EUA signed an open letter to the Ambassadors of the Permanent Representations of the member states of the European Union on 26 April warning against rushing the debate on copyright reform in the Council of the EU.
EUA joined a broad alliance of more than 100 organisations representing educators, academics, universities, technology companies, start-ups and scale-ups, and non-governmental organisations in a letter that voiced its concerns over the latest proposal of the Directive on copyright in the Digital Single Market by the Bulgarian Presidency of the Council of the EU. They believed that this does not qualify as a balanced compromise and potentially harms Europe’s openness, education, research, innovation and competitiveness.
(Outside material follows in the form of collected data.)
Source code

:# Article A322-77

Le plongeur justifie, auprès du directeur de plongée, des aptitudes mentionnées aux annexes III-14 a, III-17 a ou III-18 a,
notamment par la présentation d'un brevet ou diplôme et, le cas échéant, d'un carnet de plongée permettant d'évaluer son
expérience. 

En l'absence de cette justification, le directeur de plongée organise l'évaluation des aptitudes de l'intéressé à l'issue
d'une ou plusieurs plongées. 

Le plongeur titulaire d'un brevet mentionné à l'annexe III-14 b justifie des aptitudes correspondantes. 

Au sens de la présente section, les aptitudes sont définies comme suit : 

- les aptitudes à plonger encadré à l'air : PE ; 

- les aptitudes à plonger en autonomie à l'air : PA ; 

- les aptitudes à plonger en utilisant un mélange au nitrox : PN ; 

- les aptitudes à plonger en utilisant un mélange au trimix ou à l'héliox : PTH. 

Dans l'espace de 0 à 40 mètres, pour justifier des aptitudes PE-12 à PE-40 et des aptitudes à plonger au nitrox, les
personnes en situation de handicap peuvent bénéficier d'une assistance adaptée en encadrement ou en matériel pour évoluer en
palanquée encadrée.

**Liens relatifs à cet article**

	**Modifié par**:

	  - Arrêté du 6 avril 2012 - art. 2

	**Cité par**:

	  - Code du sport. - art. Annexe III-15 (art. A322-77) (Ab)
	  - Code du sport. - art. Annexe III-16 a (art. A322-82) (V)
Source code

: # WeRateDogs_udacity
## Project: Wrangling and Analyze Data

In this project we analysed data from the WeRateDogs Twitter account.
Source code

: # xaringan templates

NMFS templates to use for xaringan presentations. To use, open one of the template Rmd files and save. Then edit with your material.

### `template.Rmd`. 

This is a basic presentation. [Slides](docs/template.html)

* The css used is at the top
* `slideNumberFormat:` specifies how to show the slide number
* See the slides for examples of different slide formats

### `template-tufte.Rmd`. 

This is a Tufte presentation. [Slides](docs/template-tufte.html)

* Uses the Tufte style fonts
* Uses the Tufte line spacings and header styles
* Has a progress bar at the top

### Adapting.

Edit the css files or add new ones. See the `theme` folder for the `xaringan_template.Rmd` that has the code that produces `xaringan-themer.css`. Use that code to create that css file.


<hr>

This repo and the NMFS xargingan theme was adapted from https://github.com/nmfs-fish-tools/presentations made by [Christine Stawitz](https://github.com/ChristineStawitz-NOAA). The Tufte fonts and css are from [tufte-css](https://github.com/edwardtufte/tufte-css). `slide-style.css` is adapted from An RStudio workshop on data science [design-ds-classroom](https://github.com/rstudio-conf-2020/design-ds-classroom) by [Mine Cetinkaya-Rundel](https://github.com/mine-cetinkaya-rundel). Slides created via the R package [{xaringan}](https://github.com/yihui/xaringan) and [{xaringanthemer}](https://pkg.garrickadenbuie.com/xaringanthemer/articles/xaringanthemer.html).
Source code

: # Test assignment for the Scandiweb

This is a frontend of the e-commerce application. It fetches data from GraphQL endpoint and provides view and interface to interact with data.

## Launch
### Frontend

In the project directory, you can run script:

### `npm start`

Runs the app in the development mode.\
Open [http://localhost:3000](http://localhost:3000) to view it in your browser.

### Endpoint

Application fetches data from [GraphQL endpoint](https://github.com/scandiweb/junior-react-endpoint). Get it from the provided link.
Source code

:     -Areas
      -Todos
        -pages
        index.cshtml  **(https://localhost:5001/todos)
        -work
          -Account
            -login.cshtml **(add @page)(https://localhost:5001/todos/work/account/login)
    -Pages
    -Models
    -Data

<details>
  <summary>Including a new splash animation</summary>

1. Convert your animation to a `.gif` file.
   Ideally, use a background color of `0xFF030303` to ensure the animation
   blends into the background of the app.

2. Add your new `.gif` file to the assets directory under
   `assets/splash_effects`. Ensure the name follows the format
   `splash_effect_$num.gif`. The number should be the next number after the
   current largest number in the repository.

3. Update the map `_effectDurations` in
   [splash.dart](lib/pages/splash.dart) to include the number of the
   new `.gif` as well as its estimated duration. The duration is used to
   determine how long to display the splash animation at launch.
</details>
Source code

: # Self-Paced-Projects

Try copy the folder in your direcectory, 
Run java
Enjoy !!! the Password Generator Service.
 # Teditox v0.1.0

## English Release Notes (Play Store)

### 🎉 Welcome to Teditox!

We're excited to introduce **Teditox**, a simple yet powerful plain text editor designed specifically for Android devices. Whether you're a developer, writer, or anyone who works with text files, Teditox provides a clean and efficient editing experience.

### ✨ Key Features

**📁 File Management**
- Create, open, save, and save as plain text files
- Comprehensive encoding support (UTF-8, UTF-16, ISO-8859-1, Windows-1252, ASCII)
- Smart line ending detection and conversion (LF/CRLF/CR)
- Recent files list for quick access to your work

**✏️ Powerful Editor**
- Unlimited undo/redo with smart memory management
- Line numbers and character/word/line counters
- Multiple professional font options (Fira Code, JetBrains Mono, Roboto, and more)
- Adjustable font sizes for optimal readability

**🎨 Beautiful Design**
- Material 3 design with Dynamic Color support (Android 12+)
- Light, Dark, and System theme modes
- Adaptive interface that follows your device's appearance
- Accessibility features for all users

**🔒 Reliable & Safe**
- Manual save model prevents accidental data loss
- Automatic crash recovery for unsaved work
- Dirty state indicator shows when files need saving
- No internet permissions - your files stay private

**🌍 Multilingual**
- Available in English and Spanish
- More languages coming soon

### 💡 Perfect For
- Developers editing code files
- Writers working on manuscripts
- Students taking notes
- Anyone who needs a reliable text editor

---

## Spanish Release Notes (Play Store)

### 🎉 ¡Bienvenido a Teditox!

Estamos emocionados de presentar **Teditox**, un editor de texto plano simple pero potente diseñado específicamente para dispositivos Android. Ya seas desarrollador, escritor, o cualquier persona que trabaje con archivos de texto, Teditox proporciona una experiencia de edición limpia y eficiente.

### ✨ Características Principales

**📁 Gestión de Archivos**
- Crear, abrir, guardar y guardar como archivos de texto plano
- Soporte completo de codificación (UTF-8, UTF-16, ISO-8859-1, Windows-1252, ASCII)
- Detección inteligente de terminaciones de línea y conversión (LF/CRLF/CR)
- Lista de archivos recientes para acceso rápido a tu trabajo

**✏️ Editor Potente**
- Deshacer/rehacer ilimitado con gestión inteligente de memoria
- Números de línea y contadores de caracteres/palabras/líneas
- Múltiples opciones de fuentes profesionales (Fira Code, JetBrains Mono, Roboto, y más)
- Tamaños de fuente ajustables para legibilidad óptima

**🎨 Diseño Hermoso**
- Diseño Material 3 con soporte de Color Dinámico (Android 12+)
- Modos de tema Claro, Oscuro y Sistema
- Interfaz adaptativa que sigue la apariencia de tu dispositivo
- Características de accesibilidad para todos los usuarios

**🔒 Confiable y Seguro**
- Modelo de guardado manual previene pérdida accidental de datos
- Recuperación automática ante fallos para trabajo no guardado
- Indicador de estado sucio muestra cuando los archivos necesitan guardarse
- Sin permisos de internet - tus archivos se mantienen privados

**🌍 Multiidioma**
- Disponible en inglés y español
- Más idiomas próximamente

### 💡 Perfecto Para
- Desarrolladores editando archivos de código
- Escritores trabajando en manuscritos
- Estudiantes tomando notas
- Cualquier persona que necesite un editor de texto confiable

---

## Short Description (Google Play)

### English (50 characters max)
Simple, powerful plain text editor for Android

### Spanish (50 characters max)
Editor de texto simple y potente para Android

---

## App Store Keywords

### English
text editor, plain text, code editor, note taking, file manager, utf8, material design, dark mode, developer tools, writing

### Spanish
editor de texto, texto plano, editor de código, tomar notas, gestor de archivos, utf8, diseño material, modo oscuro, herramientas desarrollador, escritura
The letter underlines the serious flaws in the Bulgarian proposal and the damage it causes to a number of areas: first, and foremost, the exception for text and data mining (article 3) should be broadly based on lawful access (“the right to read is the right to mine”). This is particularly important at a time when Europe, as recently sketched out by the European Commission, sets its sails on becoming a global leader in the development of Artificial Intelligence which largely relies on machine-based analysis of big datasets.
Second, the proposal must create legal certainty for educators, researchers and students to navigate safely through digital environments and enable them to preserve, create and share knowledge (article 4). Contractual override or technological protection measures would seriously impair years of progress towards the European Research and European Higher Education Areas. Third, the interplay amongst the various articles of the proposal were not subject to any systematic discussion and could thus lead to unintended consequences and, eventually, contradictory interpretations of the law.
EUA’s involvement in this initiative builds on its activities for a research- and education-friendly copyright legislation in Europe, conveyed, amongst others, in the Association’s statement on the EC Copyright Framework (February 2016) and, more recently, in its updated response to the EC proposal for a Directive on Copyright in the Digital Single Market (February 2017). EUA will continue to advocate on behalf of its members for adequate and coherent legislation across Europe, as indicated in its statement to EU Institutions and National Governments (October 2017).